The same year there was a murderous fire in the urban setting of Oakland, California. [The photo on the right.] I photographed the scene after the coals were no longer warm. The amazing lesson to learn was how fickle a firestorm can be. Some houses were burnt to the ground except for the brick chimney, while the house next door was untouched—much like Santa Barbara.

The hair on the back of my neck stands up as the hot winds roll from the inland area towrd the sea, the reverse of the normal movement of air. Where I live, the forest around my wooden house hasn’t burned in over 60 years. I get very edgy and scan the sky for the smoke and fumes I experienced in Santa Barbara. And I lock all my fire safes.

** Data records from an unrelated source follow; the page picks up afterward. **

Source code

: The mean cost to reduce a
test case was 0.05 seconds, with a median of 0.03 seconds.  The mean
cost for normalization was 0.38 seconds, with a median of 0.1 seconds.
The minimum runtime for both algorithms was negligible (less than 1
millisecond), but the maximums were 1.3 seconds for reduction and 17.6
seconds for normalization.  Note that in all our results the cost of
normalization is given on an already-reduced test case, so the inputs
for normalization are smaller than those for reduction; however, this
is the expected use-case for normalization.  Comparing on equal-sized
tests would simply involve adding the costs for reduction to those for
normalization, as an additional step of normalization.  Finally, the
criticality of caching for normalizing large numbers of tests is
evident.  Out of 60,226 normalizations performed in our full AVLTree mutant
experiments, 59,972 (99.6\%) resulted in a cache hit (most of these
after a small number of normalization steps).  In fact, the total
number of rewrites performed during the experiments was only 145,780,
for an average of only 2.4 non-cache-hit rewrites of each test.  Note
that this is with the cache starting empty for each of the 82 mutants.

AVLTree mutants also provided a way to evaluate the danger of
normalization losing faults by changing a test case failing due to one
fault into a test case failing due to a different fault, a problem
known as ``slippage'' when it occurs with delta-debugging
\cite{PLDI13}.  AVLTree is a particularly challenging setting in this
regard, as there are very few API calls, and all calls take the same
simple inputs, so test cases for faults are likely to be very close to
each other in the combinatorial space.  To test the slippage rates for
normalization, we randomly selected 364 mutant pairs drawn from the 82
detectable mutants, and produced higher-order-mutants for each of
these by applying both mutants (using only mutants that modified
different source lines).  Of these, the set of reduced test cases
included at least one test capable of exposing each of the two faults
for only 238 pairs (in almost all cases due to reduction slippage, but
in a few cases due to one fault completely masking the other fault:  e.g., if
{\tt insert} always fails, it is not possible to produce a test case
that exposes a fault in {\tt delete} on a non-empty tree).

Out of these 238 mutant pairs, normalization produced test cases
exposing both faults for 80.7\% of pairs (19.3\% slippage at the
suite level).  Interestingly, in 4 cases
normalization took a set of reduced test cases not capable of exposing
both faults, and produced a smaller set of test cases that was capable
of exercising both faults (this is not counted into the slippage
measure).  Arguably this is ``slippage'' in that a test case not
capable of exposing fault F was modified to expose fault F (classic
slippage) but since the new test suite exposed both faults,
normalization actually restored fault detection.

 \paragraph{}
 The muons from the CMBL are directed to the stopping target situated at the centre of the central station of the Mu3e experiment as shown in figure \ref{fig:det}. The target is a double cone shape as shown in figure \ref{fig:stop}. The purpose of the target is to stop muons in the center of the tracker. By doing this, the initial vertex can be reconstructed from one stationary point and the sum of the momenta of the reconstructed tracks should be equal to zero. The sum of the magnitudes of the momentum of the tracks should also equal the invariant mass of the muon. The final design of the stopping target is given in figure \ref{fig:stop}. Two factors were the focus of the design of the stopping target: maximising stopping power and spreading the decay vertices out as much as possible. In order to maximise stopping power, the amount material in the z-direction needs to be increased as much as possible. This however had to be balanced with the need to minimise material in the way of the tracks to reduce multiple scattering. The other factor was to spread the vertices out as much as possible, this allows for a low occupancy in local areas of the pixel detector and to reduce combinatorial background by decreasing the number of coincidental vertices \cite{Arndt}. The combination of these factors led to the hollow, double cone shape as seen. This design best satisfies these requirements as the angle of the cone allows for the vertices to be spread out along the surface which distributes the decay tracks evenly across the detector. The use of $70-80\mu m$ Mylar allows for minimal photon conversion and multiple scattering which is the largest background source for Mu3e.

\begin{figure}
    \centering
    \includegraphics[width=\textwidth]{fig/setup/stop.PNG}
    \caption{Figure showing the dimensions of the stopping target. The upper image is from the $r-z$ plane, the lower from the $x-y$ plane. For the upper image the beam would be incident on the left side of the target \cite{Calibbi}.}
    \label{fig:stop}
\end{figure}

There really are no plants that can withstand a firestorm; except, perhaps, for a well-watered lawn. Some of the houses in Santa Barbara were saved by a short stone fire wall just at the top of the slope surrounding the home and before the flat lawn. The flames raced up the hill like being in a chimney. The wall deflected the flames and what flame or cinders fell on the lawn found things too moist to ignite. The other best defense is to scrap the land to bare soil around the house like the house in the middle photograph. This home is only protected from a grass fire. However, the trees within the bare soil can easily ignite from embers during a firestorm. A friend in Santa Barbara is on the volunteer fire department. He encouraged Joe Cocker to strip all foliage to the ground 60 feet down the hill below the house. The fire burned to the edge of the chaparral and stopped at the bare soil. The house was saved.

I’m surrounded by trees. No hope during a canopy firestorm except to jump the fence and wade into the reservoir lake developed for the vineyard next door. Sit it out and watch everything go up in smoke.